RECORD SET:
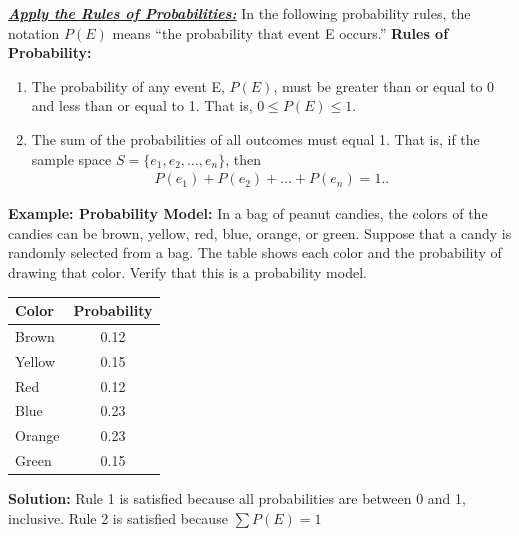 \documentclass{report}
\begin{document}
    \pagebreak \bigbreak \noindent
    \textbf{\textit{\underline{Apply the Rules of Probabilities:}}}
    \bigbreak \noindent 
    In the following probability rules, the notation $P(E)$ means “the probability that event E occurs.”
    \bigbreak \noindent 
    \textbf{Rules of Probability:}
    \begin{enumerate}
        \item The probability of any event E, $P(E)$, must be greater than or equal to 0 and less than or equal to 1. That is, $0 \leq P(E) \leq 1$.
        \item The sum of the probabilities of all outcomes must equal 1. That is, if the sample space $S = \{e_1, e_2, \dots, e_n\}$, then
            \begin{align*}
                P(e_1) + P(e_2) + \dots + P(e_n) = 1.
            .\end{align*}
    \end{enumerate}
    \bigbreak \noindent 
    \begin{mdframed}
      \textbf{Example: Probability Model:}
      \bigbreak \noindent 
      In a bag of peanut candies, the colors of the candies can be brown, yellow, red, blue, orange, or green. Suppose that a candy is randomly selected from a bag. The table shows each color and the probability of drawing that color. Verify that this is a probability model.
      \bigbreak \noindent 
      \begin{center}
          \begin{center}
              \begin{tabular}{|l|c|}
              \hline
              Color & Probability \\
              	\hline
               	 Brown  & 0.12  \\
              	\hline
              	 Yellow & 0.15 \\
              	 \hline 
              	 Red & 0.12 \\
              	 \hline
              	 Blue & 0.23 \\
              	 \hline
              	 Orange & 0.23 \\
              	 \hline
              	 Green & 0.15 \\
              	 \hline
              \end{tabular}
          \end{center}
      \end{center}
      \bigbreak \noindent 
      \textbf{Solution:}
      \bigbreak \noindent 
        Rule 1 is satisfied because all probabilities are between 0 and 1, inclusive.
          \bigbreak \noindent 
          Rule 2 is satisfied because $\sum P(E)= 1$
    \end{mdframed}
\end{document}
==
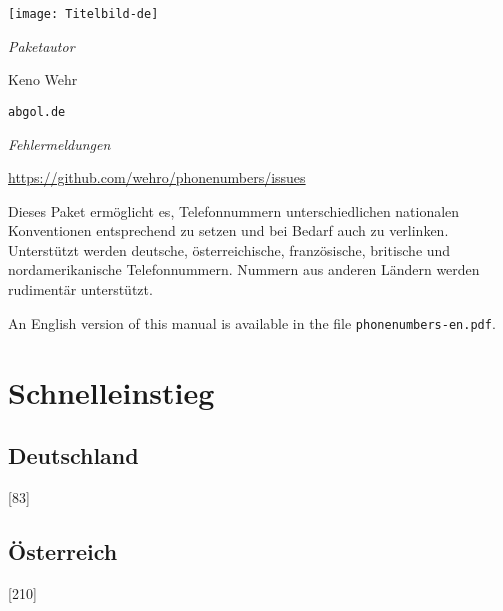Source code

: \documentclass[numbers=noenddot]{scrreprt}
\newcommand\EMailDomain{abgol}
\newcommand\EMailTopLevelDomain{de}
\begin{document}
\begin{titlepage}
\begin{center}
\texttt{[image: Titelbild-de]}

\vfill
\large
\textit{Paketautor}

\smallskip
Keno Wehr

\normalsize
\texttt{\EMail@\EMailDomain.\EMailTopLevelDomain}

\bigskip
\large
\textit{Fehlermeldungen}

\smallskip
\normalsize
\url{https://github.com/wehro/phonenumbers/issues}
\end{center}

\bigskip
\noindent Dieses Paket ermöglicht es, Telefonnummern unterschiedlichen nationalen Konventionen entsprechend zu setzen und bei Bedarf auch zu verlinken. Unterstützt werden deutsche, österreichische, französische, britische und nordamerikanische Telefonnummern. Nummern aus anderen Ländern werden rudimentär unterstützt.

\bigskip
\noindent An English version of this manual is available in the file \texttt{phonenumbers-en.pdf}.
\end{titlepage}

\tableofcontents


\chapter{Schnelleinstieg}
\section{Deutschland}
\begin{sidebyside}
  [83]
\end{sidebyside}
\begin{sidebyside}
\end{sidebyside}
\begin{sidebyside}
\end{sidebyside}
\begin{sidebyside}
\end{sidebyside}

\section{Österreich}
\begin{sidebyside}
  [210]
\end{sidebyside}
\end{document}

AIM OF THE TASK:
Scan the entries for lines holding the string "phonenumbers", then copy every one of them.

SOLUTION FOR THIS EXERCISE:
\url{https://github.com/wehro/phonenumbers/issues}
\noindent An English version of this manual is available in the file \texttt{phonenumbers-en.pdf}.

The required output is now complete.